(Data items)
====
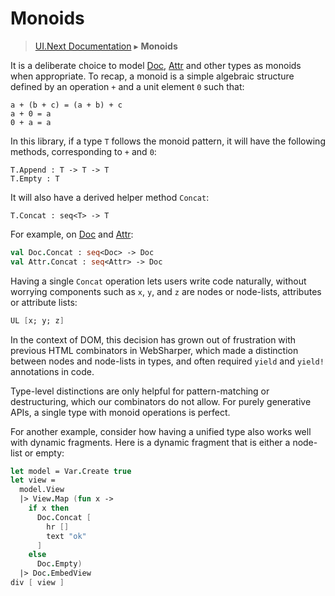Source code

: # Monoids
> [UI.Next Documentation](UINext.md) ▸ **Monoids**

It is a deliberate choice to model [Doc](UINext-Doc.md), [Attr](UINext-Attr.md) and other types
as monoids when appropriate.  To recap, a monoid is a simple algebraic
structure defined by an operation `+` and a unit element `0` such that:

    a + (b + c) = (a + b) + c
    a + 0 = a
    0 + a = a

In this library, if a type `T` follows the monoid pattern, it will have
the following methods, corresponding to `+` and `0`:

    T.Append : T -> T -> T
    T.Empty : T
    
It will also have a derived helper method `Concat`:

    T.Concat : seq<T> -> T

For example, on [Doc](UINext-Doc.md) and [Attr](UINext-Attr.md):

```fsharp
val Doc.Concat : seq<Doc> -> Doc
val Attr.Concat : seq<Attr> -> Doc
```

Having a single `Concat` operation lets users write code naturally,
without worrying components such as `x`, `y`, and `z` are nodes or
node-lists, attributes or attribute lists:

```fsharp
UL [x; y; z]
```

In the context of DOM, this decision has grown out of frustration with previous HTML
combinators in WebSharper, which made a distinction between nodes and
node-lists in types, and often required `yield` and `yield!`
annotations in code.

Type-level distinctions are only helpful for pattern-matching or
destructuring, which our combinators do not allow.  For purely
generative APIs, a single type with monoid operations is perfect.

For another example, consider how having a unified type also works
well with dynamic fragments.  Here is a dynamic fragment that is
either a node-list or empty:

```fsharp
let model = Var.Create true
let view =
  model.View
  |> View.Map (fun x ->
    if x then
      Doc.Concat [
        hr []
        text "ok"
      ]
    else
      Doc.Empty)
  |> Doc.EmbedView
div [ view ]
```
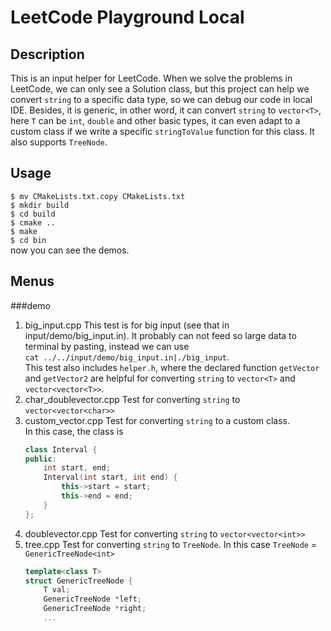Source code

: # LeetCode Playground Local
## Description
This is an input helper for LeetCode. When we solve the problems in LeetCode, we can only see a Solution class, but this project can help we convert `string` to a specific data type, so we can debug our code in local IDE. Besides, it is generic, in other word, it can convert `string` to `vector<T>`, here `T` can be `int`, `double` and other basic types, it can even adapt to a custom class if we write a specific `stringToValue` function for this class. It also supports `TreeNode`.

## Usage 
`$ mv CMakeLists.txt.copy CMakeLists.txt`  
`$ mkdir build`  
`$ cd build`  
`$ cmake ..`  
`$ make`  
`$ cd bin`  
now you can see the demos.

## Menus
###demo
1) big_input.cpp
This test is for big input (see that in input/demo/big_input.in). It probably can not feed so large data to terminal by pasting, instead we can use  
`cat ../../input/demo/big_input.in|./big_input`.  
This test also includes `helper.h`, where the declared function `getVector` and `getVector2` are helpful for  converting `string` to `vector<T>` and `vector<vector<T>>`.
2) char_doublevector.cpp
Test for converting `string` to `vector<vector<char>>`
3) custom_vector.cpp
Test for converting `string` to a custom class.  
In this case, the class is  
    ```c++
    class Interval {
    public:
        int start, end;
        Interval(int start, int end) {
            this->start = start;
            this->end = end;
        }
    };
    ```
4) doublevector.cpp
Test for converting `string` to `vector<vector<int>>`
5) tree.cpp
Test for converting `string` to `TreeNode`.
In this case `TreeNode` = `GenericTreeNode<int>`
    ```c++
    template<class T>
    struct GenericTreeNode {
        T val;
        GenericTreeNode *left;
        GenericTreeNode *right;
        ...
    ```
====
Your objective> Show every line from the entries above in which the word "function" appears.

Result of the task>
This is an input helper for LeetCode. When we solve the problems in LeetCode, we can only see a Solution class, but this project can help we convert `string` to a specific data type, so we can debug our code in local IDE. Besides, it is generic, in other word, it can convert `string` to `vector<T>`, here `T` can be `int`, `double` and other basic types, it can even adapt to a custom class if we write a specific `stringToValue` function for this class. It also supports `TreeNode`.
This test also includes `helper.h`, where the declared function `getVector` and `getVector2` are helpful for  converting `string` to `vector<T>` and `vector<vector<T>>`.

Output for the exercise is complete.